In einem weiteren Beitrag dieser Zeitung ist zu lesen: „Der BND hat Geschäfts- und Staatsgeheimnisse weitergegeben, der deutsche Geheimdienst hat den US-Behörden vetraulichste Daten gekellnert. Der BND hat sich, um es drastisch zu sagen, zum Deppen der Amerikaner gemacht“.

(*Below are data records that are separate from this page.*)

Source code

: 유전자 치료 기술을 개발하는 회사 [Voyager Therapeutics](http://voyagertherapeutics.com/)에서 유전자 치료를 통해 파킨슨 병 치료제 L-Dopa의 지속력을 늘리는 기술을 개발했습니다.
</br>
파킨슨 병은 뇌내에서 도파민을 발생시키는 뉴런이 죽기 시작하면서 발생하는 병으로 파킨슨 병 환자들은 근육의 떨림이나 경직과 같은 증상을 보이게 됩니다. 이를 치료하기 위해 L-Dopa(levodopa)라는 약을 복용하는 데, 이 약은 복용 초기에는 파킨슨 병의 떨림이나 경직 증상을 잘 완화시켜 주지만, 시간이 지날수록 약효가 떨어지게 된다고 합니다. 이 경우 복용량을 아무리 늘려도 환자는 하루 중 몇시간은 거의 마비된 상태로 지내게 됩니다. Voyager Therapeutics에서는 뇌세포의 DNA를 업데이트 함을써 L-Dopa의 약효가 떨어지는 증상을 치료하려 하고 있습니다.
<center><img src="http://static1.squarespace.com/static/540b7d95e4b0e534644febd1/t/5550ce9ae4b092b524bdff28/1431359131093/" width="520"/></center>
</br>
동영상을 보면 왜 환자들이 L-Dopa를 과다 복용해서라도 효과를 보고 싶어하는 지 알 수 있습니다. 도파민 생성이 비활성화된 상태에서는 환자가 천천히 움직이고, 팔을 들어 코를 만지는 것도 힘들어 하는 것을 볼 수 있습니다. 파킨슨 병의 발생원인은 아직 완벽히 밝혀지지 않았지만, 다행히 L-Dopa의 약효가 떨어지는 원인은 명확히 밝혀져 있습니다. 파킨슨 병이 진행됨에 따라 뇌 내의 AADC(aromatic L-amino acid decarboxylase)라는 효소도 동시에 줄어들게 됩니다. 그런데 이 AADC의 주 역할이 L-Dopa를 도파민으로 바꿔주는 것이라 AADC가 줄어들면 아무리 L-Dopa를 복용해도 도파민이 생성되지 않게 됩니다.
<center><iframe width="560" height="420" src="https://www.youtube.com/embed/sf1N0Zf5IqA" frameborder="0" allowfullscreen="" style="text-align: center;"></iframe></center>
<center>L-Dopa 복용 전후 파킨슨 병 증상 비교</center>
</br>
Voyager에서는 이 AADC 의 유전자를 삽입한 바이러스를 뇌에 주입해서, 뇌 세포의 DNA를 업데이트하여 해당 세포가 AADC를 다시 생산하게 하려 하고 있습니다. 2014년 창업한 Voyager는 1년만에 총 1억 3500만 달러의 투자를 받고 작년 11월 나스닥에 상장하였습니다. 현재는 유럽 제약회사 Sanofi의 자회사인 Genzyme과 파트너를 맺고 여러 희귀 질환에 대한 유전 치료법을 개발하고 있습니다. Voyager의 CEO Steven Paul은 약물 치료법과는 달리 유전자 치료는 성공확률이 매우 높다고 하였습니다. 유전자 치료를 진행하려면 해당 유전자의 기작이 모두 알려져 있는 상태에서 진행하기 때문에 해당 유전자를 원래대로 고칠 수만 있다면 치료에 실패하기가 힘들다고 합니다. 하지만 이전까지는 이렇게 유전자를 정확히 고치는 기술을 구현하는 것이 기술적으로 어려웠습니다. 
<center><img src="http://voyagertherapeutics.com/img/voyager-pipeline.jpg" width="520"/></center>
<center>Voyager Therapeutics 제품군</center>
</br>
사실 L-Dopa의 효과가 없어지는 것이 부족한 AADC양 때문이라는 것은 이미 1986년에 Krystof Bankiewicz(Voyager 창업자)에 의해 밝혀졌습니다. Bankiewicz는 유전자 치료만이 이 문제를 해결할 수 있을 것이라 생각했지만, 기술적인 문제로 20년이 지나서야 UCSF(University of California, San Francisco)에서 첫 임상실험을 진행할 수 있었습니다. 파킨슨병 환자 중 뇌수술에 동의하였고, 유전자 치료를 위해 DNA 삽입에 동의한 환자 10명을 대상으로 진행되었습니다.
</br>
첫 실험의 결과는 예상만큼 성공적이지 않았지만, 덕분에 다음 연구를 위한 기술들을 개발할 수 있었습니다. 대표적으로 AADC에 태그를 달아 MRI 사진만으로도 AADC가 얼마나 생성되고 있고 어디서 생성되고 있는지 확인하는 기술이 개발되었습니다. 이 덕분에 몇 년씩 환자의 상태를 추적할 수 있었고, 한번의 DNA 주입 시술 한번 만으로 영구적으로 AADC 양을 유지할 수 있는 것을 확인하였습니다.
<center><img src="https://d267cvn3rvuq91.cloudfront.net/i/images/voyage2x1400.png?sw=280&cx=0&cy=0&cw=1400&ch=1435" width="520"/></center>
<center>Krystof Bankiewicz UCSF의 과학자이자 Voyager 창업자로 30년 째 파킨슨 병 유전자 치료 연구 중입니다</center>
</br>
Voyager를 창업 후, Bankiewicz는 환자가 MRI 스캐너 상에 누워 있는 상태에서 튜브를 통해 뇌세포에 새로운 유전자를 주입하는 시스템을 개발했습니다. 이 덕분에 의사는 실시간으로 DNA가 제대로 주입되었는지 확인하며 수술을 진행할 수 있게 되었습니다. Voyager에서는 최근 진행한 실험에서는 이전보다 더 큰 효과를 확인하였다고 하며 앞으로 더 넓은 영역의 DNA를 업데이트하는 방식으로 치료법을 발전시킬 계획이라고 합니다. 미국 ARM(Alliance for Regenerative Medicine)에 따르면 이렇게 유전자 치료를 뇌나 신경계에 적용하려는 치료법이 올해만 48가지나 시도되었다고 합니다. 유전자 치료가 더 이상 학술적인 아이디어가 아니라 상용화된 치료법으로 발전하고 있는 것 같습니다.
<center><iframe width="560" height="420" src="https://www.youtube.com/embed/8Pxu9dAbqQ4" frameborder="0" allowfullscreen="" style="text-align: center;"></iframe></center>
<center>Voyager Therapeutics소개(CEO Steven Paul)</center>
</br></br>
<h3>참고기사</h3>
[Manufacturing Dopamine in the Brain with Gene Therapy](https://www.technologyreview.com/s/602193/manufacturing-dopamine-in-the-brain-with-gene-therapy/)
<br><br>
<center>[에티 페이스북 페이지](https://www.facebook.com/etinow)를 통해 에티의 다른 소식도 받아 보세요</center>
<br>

Nun scheint dem ehemaligen Fallschirmspringer Schindler das Prokrustes-Bett zu drohen. Darauf wurden in der griechischen Mythologie Reisende vom Riesen und Wegelagerer Prokrustes gelegt. Wenn sie zu groß waren, hackte er ihnen die Füße oder andere überschüssige Gliedmaße ab. Waren sie zu klein reckte er ihnen die Glieder auseinander. Im übertragenen Sinne sollten derart aufs Bett Gespannten Geständnisse abgerungen werden, um sie passfähig zu machen. Ob ein Geheimdienst-Bürokrat – sei er auch noch so rustikal gestrickt – dem standhält, ist äußerst fraglich. Er dürfte eher freiwillig seinen Hut nehmen und der Folter entfliehen. ++ (gd/mgn/25.04.15 – 96)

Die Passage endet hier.